Lightning, on the other hand, directed her falling flight at the woman and slashed at her with her sword, pulses of electricity dancing along the blade.
Bow and sword met again, loudly ringing as they engaged each other, still plummeting. Lightning swung herself around, the heel of her boot catching the assassin hard in her wounded shoulder, sending her spinning into the side of the fortress.
The assassin used the stable point of contact to launch herself away from Lightning, giving her more range to send another flight of arrows towards the Lunar. Several of the razor-sharp arrowheads cut her as they passed close, but none hit her solidly.
As they passed the foundations of the fortress the colossal back of Juggernaut awaited them at the end of their fall.
Lightning flipped around and absorbed the impact, her legs shifting, bone and muscle thickening to prevent injury. The archer hit and rolled, bleeding off momentum across the rotting flesh of the great behemoth.
Legs pumping, necrotic flesh sloughing off beneath her feet, Lightning charged towards her opponent, daiklaive snapping and popping with electrical charges. She caught the woman a solid blow, sending her flying across the bone bladed spinal ridge, her clothing stained with blood from the wound. Before Lightning could follow up she stumbled back, an arrow fired with a desperate snapshot protruding from her shoulder.
The two stared at each other across the dead flesh, both of them breathing hard from the battle. Around the Lunar silver fire danced, while a black miasma flickered across the death knight's form.
Lighting tore the projectile from her shoulder as the assassin readied another arrow from her kneeling position.

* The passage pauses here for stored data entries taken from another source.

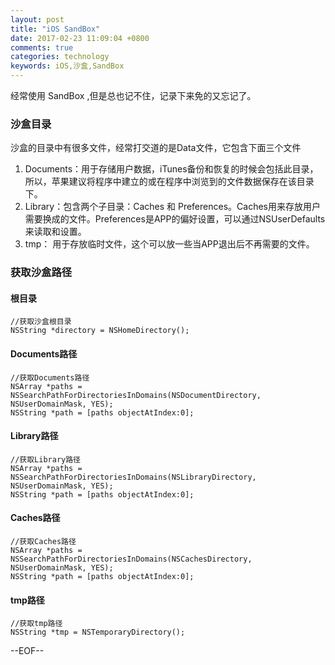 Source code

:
 ```yaml
---
layout: post
title: "iOS SandBox"
date: 2017-02-23 11:09:04 +0800
comments: true
categories: technology
keywords: iOS,沙盒,SandBox
---
```

经常使用 SandBox ,但是总也记不住，记录下来免的又忘记了。
### 沙盒目录
沙盒的目录中有很多文件，经常打交道的是Data文件，它包含下面三个文件

1. Documents：用于存储用户数据，iTunes备份和恢复的时候会包括此目录，所以，苹果建议将程序中建立的或在程序中浏览到的文件数据保存在该目录下。
2. Library：包含两个子目录：Caches 和 Preferences。Caches用来存放用户需要换成的文件。Preferences是APP的偏好设置，可以通过NSUserDefaults来读取和设置。
3. tmp： 用于存放临时文件，这个可以放一些当APP退出后不再需要的文件。

### 获取沙盒路径
#### 根目录
	
	//获取沙盒根目录
	NSString *directory = NSHomeDirectory();
	
#### Documents路径

	//获取Documents路径
	NSArray *paths = NSSearchPathForDirectoriesInDomains(NSDocumentDirectory, NSUserDomainMask, YES);
	NSString *path = [paths objectAtIndex:0];
	
#### Library路径
	
	//获取Library路径
	NSArray *paths = NSSearchPathForDirectoriesInDomains(NSLibraryDirectory, NSUserDomainMask, YES);
	NSString *path = [paths objectAtIndex:0];
	
#### Caches路径
	
	//获取Caches路径
	NSArray *paths = NSSearchPathForDirectoriesInDomains(NSCachesDirectory, NSUserDomainMask, YES);
	NSString *path = [paths objectAtIndex:0];
	
#### tmp路径

	//获取tmp路径 
	NSString *tmp = NSTemporaryDirectory();
	
	
--EOF--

A growl began low in Lightning's throat, as her body began to shift towards her Warform, but before it could escape her mouth as a scream of challenge the sound of horn echoed around them.
Both looked about, and from the fortress, they saw a small army pouring forth.
They looked at each other again, a promise given when their gazes met, and then both were fleeing in opposite directions.
Courtesan cursed softly, but with vehemence, her hand pressed against her side, against a wound that was still bleeding sluggishly.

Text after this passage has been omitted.